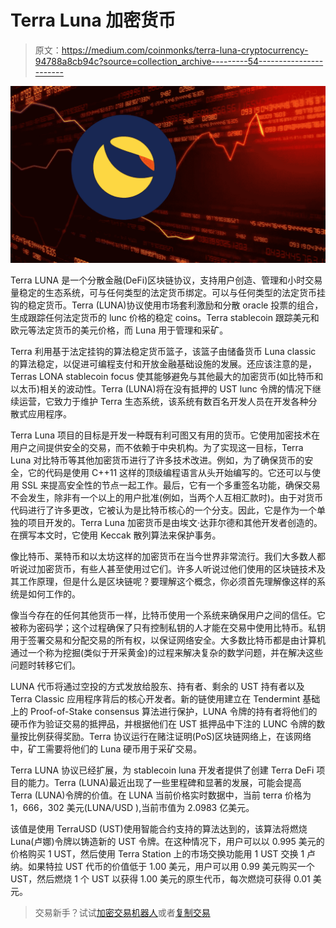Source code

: # Terra Luna 加密货币

> 原文：<https://medium.com/coinmonks/terra-luna-cryptocurrency-94788a8cb94c?source=collection_archive---------54----------------------->

![](img/f793918a067fd58ec1e471079e69b081.png)

Terra LUNA 是一个分散金融(DeFi)区块链协议，支持用户创造、管理和小时交易量稳定的生态系统，可与任何类型的法定货币绑定。可以与任何类型的法定货币挂钩的稳定货币。Terra (LUNA)协议使用市场套利激励和分散 oracle 投票的组合，生成跟踪任何法定货币的 lunc 价格的稳定 coins。Terra stablecoin 跟踪美元和欧元等法定货币的美元价格，而 Luna 用于管理和采矿。

Terra 利用基于法定挂钩的算法稳定货币篮子，该篮子由储备货币 Luna classic 的算法稳定，以促进可编程支付和开放金融基础设施的发展。还应该注意的是，Terras LONA stablecoin focus 使其能够避免与其他最大的加密货币(如比特币和以太币)相关的波动性。Terra (LUNA)将在没有抵押的 UST lunc 令牌的情况下继续运营，它致力于维护 Terra 生态系统，该系统有数百名开发人员在开发各种分散式应用程序。

Terra Luna 项目的目标是开发一种既有利可图又有用的货币。它使用加密技术在用户之间提供安全的交易，而不依赖于中央机构。为了实现这一目标，Terra Luna 对比特币等其他加密货币进行了许多技术改进。例如，为了确保货币的安全，它的代码是使用 C++11 这样的顶级编程语言从头开始编写的。它还可以与使用 SSL 来提高安全性的节点一起工作。最后，它有一个多重签名功能，确保交易不会发生，除非有一个以上的用户批准(例如，当两个人互相汇款时)。由于对货币代码进行了许多更改，它被认为是比特币核心的一个分支。因此，它是作为一个单独的项目开发的。Terra Luna 加密货币是由埃文·达菲尔德和其他开发者创造的。在撰写本文时，它使用 Keccak 散列算法来保护事务。

像比特币、莱特币和以太坊这样的加密货币在当今世界非常流行。我们大多数人都听说过加密货币，有些人甚至使用过它们。许多人听说过他们使用的区块链技术及其工作原理，但是什么是区块链呢？要理解这个概念，你必须首先理解像这样的系统是如何工作的。

像当今存在的任何其他货币一样，比特币使用一个系统来确保用户之间的信任。它被称为密码学；这个过程确保了只有控制私钥的人才能在交易中使用比特币。私钥用于签署交易和分配交易的所有权，以保证网络安全。大多数比特币都是由计算机通过一个称为挖掘(类似于开采黄金)的过程来解决复杂的数学问题，并在解决这些问题时转移它们。

LUNA 代币将通过空投的方式发放给股东、持有者、剩余的 UST 持有者以及 Terra Classic 应用程序背后的核心开发者。新的链使用建立在 Tendermint 基础上的 Proof-of-Stake consensus 算法进行保护，LUNA 令牌的持有者将他们的硬币作为验证交易的抵押品，并根据他们在 UST 抵押品中下注的 LUNC 令牌的数量按比例获得奖励。Terra 协议运行在赌注证明(PoS)区块链网络上，在该网络中，矿工需要将他们的 Luna 硬币用于采矿交易。

Terra LUNA 协议已经扩展，为 stablecoin luna 开发者提供了创建 Terra DeFi 项目的能力。Terra (LUNA)最近出现了一些里程碑和显著的发展，可能会提高 Terra (LUNA)令牌的价值。在 LUNA 当前价格实时数据中，当前 terra 价格为 1，666，302 美元(LUNA/USD ),当前市值为 2.0983 亿美元。

该值是使用 TerraUSD (UST)使用智能合约支持的算法达到的，该算法将燃烧 Luna(卢娜)令牌以铸造新的 UST 令牌。在这种情况下，用户可以以 0.995 美元的价格购买 1 UST，然后使用 Terra Station 上的市场交换功能用 1 UST 交换 1 卢纳。如果特拉 UST 代币的价值低于 1.00 美元，用户可以用 0.99 美元购买一个 UST，然后燃烧 1 个 UST 以获得 1.00 美元的原生代币，每次燃烧可获得 0.01 美元。

> 交易新手？试试[加密交易机器人](/coinmonks/crypto-trading-bot-c2ffce8acb2a)或者[复制交易](/coinmonks/top-10-crypto-copy-trading-platforms-for-beginners-d0c37c7d698c)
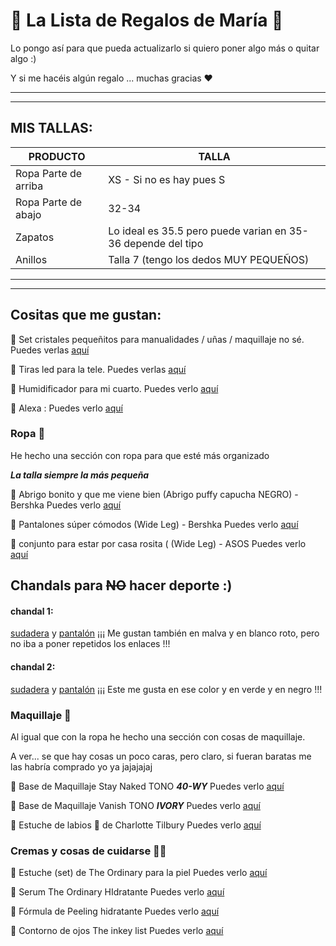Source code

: # 🎁 La Lista de Regalos de María 🎁

Lo pongo así para que pueda actualizarlo si quiero poner algo más o quitar algo :)

Y si me hacéis algún regalo ... muchas gracias ❤️

---
---
## MIS TALLAS:

| PRODUCTO | TALLA | 
| --- | --- |
| Ropa Parte de arriba | XS - Si no es hay pues S|
| Ropa Parte de abajo | 32-34 |
| Zapatos | Lo ideal es 35.5 pero puede varian en 35-36 depende del tipo |
| Anillos | Talla 7 (tengo los dedos MUY PEQUEÑOS)|

---
---

## Cositas que me gustan: 

🔷   Set cristales pequeñitos para manualidades / uñas / maquillaje no sé.
  Puedes verlas [aquí](https://www.amazon.es/Biutee-Diamantes-Decoracion-Decorativas-Selector/dp/B07JDFSHYX/ref=sr_1_20?__mk_es_ES=%C3%85M%C3%85%C5%BD%C3%95%C3%91&dchild=1&keywords=set+cristales+maquillaje&qid=1608501262&sr=8-20)

🔷   Tiras led para la tele.
   Puedes verlas [aquí](https://www.amazon.es/gp/aw/d/B086YFWZGS/ref=sspa_mw_detail_0?ie=UTF8&psc=)
   
🔷   Humidificador para mi cuarto. 
  Puedes verlo [aquí](https://www.amazon.es/dp/B07X912F4V/ref=cm_sw_r_cp_awdb_imm_t1_DVYNFb3KFAMG8)
  
🔷    Alexa : 
  Puedes verlo [aquí](https://www.amazon.es/nuevo-echo-dot-4a-generacion-altavoz-inteligente-con-alexa-blanco/dp/B084J4MZK6/ref=mp_s_a_1_2?dchild=1&keywords=alexa&qid=1604267178&sr=8-2&th=1&psc=1)
  
### Ropa 👗
He hecho una sección con ropa para que esté más organizado 

***La talla siempre la más pequeña***

🔷   Abrigo bonito y que me viene bien (Abrigo puffy capucha NEGRO) - Bershka
Puedes verlo [aquí](https://www.bershka.com/es/abrigo-puffy-capucha-c0p102444593.html?colorId=800)

🔷   Pantalones súper cómodos (Wide Leg) - Bershka
Puedes verlo [aquí](https://www.bershka.com/es/pantal%C3%B3n-wide-leg-c0p102737981.html?colorId=892)

🔷   conjunto para estar por casa rosita ( (Wide Leg) - ASOS
Puedes verlo [aquí](https://www.asos.com/es/new-look-petite/conjunto-rosa-de-canale-con-top-y-pantalones-de-new-look-petite/prd/21742602?clr=rosa&colourwayid=60219173&SearchQuery=top%20y%20pantalon)

## Chandals para ~~NO~~  hacer deporte :)

#### chandal 1: 

[sudadera](https://www.zara.com/es/es/sudadera-b%C3%A1sica-p01660802.html?v1=57841128&v2=1549515#selectedColor=500&origin=shopcart) y [pantalón](https://www.zara.com/es/es/pantal%C3%B3n-jogger-felpa-p01660807.html?v1=67268088&v2=1549515#selectedColor=500&origin=shopcart)
    ¡¡¡ Me gustan también en malva y en blanco roto, pero no iba a poner repetidos los enlaces !!!
    
#### chandal 2:

[sudadera](https://www.zara.com/es/es/sudadera-capucha-p01058626.html?v1=56161187&v2=1549515) y [pantalón](https://www.zara.com/es/es/pantal%C3%B3n-jogger-p05039997.html?v1=71538919&v2=1549515#selectedColor=711&origin=shopcart)
    ¡¡¡ Este me gusta en ese color y en verde y en negro !!!

### Maquillaje 💄
Al igual que con la ropa he hecho una sección con cosas de maquillaje.

A ver... se que hay cosas un poco caras, pero claro, si fueran baratas me las habría comprado yo ya jajajajaj

🔷   Base de Maquillaje Stay Naked TONO ***40-WY***
Puedes verlo [aquí](https://www.sephora.es/p/stay-naked-foundation---base-de-maquillaje-P3799010.html)

🔷   Base de Maquillaje Vanish TONO ***IVORY***
Puedes verlo [aquí](https://www.sephora.es/p/vanish-seamless-finish-liquid-foundation---base-de-maquillaje-liquida-465828.html)

🔷   Estuche de labios 👄 de Charlotte Tilbury
Puedes verlo [aquí](https://www.sephora.es/p/pillow-talk-lip-secrets---estuche-de-navidad-530174.html)

### Cremas y cosas de cuidarse 💅🏻

🔷     Estuche (set) de The Ordinary para la piel 
Puedes verlo [aquí](https://www.sephora.es/p/balance-set----cofre-edicion-navidad-536032.html)

🔷     Serum The Ordinary HIdratante
Puedes verlo [aquí](https://www.sephora.es/p/%C3%A1cido-hialuronico-2-%25-b5---serum-hidratante-502440.html)

🔷     Fórmula de Peeling hidratante 
Puedes verlo [aquí](https://www.sephora.es/p/%C3%A1cido-l%C3%A1ctico-10-%25-ha---formula-de-peeling-502441.html)

🔷     Contorno de ojos The inkey list
Puedes verlo [aquí](https://www.sephora.es/p/retinol-eye-cream---crema-contorno-505421.html)
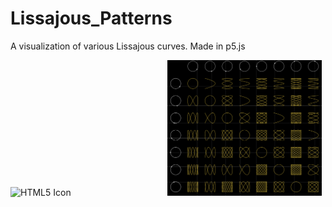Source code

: # Lissajous_Patterns

A visualization of various Lissajous curves. Made in p5.js


<img src="images/Lissajous.gif" alt="HTML5 Icon" width="49%"  style="display:inline-block">  <img src="images/Lissajous.png" alt="HTML5 Icon" width="49%"  style="display:inline-block">
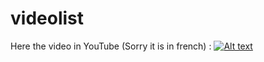 # videolist

Here the video in YouTube (Sorry it is in french) :
[![Alt text](https://img.youtube.com/vi/ul9B8MTOdFs/0.jpg)](https://www.youtube.com/watch?v=ul9B8MTOdFs)
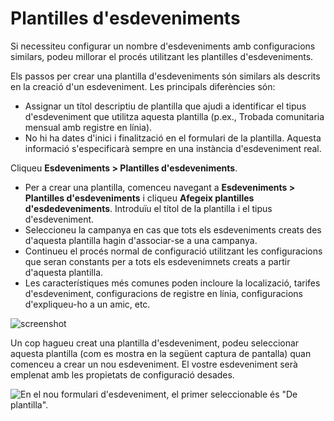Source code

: # Plantilles d'esdeveniments

Si necessiteu configurar un nombre d'esdeveniments amb configuracions similars,
podeu millorar el procés utilitzant les plantilles d'esdeveniments.

Els passos per crear una plantilla d'esdeveniments són similars als
descrits en la creació d'un esdeveniment. Les principals diferències són:

-   Assignar un títol descriptiu de plantilla que ajudi a identificar el tipus
    d'esdeveniment que utilitza aquesta plantilla (p.ex., Trobada comunitaria mensual
    amb registre en línia).
-   No hi ha dates d'inici i finalització en el formulari de la plantilla. Aquesta
    informació s'especificarà sempre en una instància d'esdeveniment real.

Cliqueu **Esdeveniments > Plantilles d'esdeveniments**.

-   Per a crear una plantilla, comenceu navegant a **Esdeveniments > Plantilles
    d'esdeveniments** i cliqueu **Afegeix plantilles d'esdedeveniments**. Introduïu el títol de
    la plantilla i el tipus d'esdeveniment. 
-   Seleccioneu la campanya en cas que tots els esdeveniments creats des d'aquesta plantilla hagin
    d'associar-se a una campanya.
-   Continueu el procés normal de configuració utilitzant les configuracions que
    seran constants per a tots els esdevenimnets creats a partir d'aquesta plantilla.
-   Les característiques més comunes poden incloure la localizació, tarifes d'esdeveniment, configuracions de registre
    en línia, configuracions d'expliqueu-ho a un amic, etc.

![screenshot](../img/event_template_setup.png)

Un cop hagueu creat una plantilla d'esdeveniment, podeu seleccionar aquesta plantilla (com es
mostra en la següent captura de pantalla) quan comenceu a crear un nou esdeveniment.
El vostre esdeveniment serà emplenat amb les propietats de configuració desades.


![En el nou formulari d'esdeveniment, el primer seleccionable és "De plantilla".](../img/event_template_new.png)
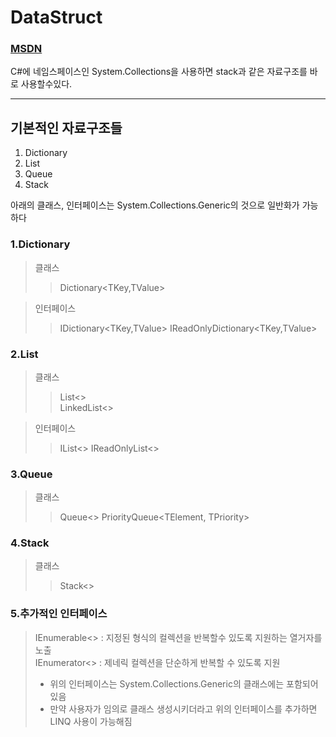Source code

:DataStruct
==========

### [MSDN](https://docs.microsoft.com/ko-kr/dotnet/api/system.collections.generic?view=net-6.0) 

C#에 네임스페이스인 System.Collections을 사용하면 stack과 같은 자료구조를 바로 사용할수있다.

***
## 기본적인 자료구조들
   1. Dictionary
   2. List
   3. Queue
   4. Stack


아래의 클래스, 인터페이스는 System.Collections.Generic의 것으로 일반화가 가능하다

### 1.Dictionary
> 클래스
> > Dictionary<TKey,TValue>  

> 인터페이스 
> > IDictionary<TKey,TValue>
> > IReadOnlyDictionary<TKey,TValue>

### 2.List
> 클래스  
> > List<>  
> > LinkedList<>

> 인터페이스  
> > IList<>
> > IReadOnlyList<>

### 3.Queue
> 클래스  
> > Queue<>
> > PriorityQueue<TElement, TPriority>

### 4.Stack
> 클래스  
> > Stack<>

### 5.추가적인 인터페이스
> IEnumerable<> : 지정된 형식의 컬렉션을 반복할수 있도록 지원하는 열거자를 노출  
> IEnumerator<> : 제네릭 컬렉션을 단순하게 반복할 수 있도록 지원  
> * 위의 인터페이스는 System.Collections.Generic의 클래스에는 포함되어 있음
> * 만약 사용자가 임의로 클래스 생성시키더라고 위의 인터페이스를 추가하면 LINQ 사용이 가능해짐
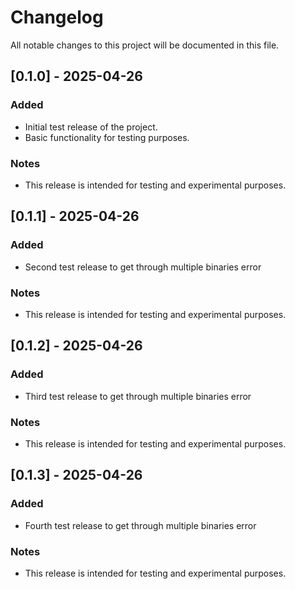 # Changelog

All notable changes to this project will be documented in this file.

## [0.1.0] - 2025-04-26

### Added
- Initial test release of the project.
- Basic functionality for testing purposes.

### Notes
- This release is intended for testing and experimental purposes.

## [0.1.1] - 2025-04-26

### Added
- Second test release to get through multiple binaries error

### Notes
- This release is intended for testing and experimental purposes.

## [0.1.2] - 2025-04-26

### Added
- Third test release to get through multiple binaries error

### Notes
- This release is intended for testing and experimental purposes.

## [0.1.3] - 2025-04-26

### Added
- Fourth test release to get through multiple binaries error

### Notes
- This release is intended for testing and experimental purposes.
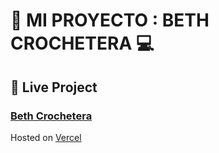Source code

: # :department_store: MI PROYECTO : BETH CROCHETERA :computer: 

## :link: Live Project

### <a href='https://proyecto-react-hm8jxgx6w-francodavidurquiza.vercel.app/'>  Beth Crochetera </a>

Hosted on <a href='https://vercel.com/'> Vercel </a>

Activity. Return only the lines running from the top of the data to the line that holds "Terra 利用基于法定挂钩的算法稳定货币篮子，该篮子由储备货币 Luna". Include both of those lines, but skip the pictures.

Answer to this exercise.
Source code

: # Terra Luna 加密货币

> 原文：<https://medium.com/coinmonks/terra-luna-cryptocurrency-94788a8cb94c?source=collection_archive---------54----------------------->

![](img/f793918a067fd58ec1e471079e69b081.png)

Terra LUNA 是一个分散金融(DeFi)区块链协议，支持用户创造、管理和小时交易量稳定的生态系统，可与任何类型的法定货币绑定。可以与任何类型的法定货币挂钩的稳定货币。Terra (LUNA)协议使用市场套利激励和分散 oracle 投票的组合，生成跟踪任何法定货币的 lunc 价格的稳定 coins。Terra stablecoin 跟踪美元和欧元等法定货币的美元价格，而 Luna 用于管理和采矿。

Terra 利用基于法定挂钩的算法稳定货币篮子，该篮子由储备货币 Luna classic 的算法稳定，以促进可编程支付和开放金融基础设施的发展。还应该注意的是，Terras LONA stablecoin focus 使其能够避免与其他最大的加密货币(如比特币和以太币)相关的波动性。Terra (LUNA)将在没有抵押的 UST lunc 令牌的情况下继续运营，它致力于维护 Terra 生态系统，该系统有数百名开发人员在开发各种分散式应用程序。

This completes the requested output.